AEii国际应用能源  · 公众号  ·  · 2023-02-11 18:30

正文

原文信息:

A multi-agent reinforcement learning approach for investigating and optimising peer-to-peer prosumer energy markets

原文链接:

https://www.sciencedirect.com/science/article/pii/S0306261923000697

Highlights

Multi-agent reinforcement learning has been used for optimising the energy sharing market.

• The developed strategy respects data privacy and requires no data sharing between prosumers.

• Emergent social–economic behaviour such as price elasticity has been observed.

• The learned dynamic price policy outperforms a benchmark fixed price strategy.

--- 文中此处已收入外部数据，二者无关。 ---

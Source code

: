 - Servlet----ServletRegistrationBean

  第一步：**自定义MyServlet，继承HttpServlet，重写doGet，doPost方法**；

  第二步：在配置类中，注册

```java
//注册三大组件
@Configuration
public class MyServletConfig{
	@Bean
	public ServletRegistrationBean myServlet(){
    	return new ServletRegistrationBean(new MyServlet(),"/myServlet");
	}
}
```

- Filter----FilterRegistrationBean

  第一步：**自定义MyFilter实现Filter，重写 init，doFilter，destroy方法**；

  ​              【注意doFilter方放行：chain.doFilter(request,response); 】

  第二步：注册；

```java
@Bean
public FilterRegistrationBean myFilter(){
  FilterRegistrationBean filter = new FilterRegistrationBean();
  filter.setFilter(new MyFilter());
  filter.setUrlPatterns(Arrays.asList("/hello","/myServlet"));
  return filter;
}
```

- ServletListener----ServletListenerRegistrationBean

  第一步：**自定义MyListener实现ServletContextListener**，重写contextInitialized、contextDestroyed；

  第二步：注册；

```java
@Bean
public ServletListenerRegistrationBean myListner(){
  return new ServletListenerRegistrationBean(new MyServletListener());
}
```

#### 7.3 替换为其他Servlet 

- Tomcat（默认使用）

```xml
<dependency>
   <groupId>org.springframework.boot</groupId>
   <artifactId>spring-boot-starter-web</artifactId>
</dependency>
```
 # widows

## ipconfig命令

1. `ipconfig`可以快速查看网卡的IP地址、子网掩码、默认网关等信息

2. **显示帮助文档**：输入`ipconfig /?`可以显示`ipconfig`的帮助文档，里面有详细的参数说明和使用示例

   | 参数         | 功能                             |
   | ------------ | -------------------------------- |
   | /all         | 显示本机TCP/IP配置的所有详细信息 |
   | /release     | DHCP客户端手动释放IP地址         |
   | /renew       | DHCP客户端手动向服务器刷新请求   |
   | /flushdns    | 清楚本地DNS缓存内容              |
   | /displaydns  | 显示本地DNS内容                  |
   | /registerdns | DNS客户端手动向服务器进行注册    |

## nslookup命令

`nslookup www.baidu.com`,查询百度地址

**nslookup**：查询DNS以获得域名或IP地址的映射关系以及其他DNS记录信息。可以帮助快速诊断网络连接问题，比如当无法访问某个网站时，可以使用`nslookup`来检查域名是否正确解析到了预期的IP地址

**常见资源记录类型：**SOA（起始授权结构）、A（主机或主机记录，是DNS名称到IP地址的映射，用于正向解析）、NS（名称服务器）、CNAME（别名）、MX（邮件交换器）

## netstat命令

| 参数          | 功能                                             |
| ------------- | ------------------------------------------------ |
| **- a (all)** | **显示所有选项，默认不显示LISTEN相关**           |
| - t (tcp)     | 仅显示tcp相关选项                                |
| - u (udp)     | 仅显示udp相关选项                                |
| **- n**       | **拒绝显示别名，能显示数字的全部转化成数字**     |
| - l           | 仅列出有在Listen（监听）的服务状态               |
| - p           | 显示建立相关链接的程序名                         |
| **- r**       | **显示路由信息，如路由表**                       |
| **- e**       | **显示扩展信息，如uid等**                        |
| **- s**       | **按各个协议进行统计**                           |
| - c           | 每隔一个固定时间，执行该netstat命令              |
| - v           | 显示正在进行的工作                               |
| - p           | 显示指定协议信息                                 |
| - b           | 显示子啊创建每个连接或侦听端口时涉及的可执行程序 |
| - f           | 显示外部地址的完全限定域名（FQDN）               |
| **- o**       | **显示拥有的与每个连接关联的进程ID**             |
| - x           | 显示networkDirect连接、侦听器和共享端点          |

• Compared to the fixed price strategy, community net profit increased by 28.64%.

摘要

当前的电网基建在设计阶段并没有气候变化考虑在内,因此,其稳定性受到了影响(尤其在需求高峰期)。此外,鉴于当前联合国政府间气候变化专门委员会关于全球变暖的报告以及2015年巴黎气候协议的目标,即需要采取紧急的社会技术措施,将全球平均气温较前工业化时期上升幅度控制在1.5-2℃的范围内。智能微电网和可再生能源技术已被认为是帮助缓解全球变暖和电网不稳定的可能解决方案。在此背景下,合理管理的需求侧灵活性对于高效的就地利用太阳能至关重要。为此,一个设计合理的动态定价机制可以组织此类系统内的参与者,以实现现场能源的有效交易,从而有助于实现上述脱碳和电网安全目标。然而,在如此复杂和动态的经济环境中设计这样一个机制,往往会导致计算上难以解决的解决方案。为了克服这个问题,本文将多智能体强化学习与Foundation(一种由Salesforce Research构建的开源经济模拟框架)结合的方法来设计动态价格政策。通过将具有异质需求/供能配置和电池储能的端对端产消者社区纳入Foundation。我们从数据驱动模拟的结果表明,与基准固定价格信号相比,多智能体强化学习可以学习动态价格信号,从而实现降低社区电力成本和提高社区自给自足率。此外,还确定了一些突发的社会经济行为,例如价格弹性和社区协调,导致在光伏供应过剩期间从市政电网购电。本文提出的方法可以被从业者用来帮助他们设计端对端能源交易市场。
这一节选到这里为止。